[[ The records, beginning ]]

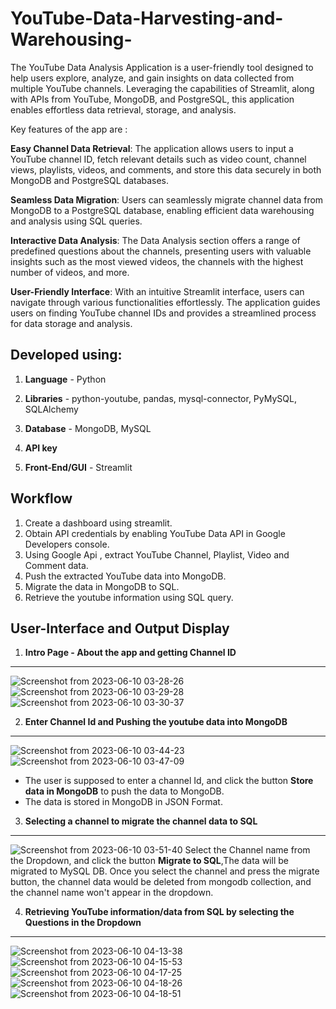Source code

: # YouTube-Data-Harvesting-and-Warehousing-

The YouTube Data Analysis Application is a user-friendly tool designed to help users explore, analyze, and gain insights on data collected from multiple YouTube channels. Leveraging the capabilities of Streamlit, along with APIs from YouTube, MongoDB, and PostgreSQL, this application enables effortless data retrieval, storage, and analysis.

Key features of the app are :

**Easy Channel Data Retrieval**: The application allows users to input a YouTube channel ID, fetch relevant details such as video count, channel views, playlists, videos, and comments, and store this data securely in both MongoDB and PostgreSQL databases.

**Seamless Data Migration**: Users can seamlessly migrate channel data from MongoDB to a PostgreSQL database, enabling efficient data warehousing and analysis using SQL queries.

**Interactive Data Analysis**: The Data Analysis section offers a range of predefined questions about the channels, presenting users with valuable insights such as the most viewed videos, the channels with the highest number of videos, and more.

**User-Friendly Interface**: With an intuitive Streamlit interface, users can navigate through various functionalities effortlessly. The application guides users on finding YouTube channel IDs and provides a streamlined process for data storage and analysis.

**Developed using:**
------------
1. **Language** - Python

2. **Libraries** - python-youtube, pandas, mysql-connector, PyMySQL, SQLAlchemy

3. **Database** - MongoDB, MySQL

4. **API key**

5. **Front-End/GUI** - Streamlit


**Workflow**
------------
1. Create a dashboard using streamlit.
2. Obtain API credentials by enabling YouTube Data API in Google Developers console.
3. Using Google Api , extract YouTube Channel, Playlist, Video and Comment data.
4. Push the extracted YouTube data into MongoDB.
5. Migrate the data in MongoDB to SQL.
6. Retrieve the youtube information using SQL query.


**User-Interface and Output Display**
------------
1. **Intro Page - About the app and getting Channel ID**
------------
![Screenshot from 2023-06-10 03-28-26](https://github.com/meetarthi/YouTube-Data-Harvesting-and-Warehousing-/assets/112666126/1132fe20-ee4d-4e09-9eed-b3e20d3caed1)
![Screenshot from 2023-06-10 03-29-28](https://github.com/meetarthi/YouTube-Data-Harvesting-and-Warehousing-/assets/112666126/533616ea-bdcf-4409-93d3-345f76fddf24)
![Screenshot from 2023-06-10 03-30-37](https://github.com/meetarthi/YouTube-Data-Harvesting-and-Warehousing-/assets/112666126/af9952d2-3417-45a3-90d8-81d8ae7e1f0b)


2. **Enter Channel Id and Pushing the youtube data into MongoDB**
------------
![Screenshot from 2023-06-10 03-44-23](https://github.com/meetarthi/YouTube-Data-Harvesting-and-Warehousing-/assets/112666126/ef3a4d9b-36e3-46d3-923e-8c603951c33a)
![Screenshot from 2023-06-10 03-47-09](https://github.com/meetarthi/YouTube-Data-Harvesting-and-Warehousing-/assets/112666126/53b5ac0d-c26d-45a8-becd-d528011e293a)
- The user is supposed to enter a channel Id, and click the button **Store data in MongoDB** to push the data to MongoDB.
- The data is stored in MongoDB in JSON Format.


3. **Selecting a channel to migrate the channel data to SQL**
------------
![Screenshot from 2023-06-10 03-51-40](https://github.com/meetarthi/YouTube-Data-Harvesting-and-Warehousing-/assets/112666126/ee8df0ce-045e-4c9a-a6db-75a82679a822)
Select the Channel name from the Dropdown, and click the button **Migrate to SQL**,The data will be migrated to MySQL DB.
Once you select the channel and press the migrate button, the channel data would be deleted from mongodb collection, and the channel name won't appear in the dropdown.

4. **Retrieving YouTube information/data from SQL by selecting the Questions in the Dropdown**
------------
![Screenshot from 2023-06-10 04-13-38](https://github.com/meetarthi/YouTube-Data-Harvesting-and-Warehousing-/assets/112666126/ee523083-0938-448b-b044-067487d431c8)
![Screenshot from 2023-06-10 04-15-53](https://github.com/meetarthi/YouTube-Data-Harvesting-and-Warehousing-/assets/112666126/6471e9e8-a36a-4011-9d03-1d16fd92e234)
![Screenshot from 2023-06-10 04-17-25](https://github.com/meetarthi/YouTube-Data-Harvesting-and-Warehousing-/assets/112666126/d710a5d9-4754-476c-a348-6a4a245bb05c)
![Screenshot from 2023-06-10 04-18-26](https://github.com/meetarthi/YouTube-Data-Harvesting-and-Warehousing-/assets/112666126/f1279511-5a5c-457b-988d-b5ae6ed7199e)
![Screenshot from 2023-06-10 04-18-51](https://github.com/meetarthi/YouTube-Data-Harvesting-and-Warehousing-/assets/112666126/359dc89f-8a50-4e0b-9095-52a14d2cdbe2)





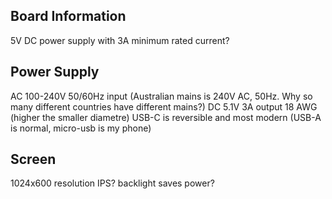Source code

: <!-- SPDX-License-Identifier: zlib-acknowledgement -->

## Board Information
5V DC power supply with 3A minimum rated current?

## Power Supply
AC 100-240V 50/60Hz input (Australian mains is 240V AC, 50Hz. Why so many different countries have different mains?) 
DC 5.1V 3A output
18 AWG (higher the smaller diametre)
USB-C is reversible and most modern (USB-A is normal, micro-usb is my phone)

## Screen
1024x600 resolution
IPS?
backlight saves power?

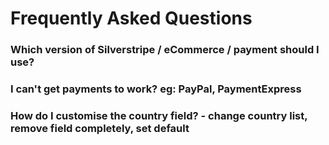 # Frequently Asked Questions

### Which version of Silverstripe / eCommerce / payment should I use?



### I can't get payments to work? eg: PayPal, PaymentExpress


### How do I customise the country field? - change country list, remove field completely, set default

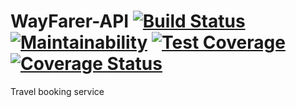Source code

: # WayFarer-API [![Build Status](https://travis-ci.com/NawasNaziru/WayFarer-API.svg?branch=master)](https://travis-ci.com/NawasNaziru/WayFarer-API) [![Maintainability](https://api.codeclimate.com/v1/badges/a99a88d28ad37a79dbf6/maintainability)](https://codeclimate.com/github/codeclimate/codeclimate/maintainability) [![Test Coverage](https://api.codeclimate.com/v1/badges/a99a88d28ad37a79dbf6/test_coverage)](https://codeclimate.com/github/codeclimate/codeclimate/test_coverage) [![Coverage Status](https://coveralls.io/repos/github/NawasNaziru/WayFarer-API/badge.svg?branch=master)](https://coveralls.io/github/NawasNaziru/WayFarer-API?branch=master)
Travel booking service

[[ The records, end ]]

**Prompt:** When a line of the material holds the string "enabling", copy that line.

**Answer to this exercise:**
**Seamless Data Migration**: Users can seamlessly migrate channel data from MongoDB to a PostgreSQL database, enabling efficient data warehousing and analysis using SQL queries.
2. Obtain API credentials by enabling YouTube Data API in Google Developers console.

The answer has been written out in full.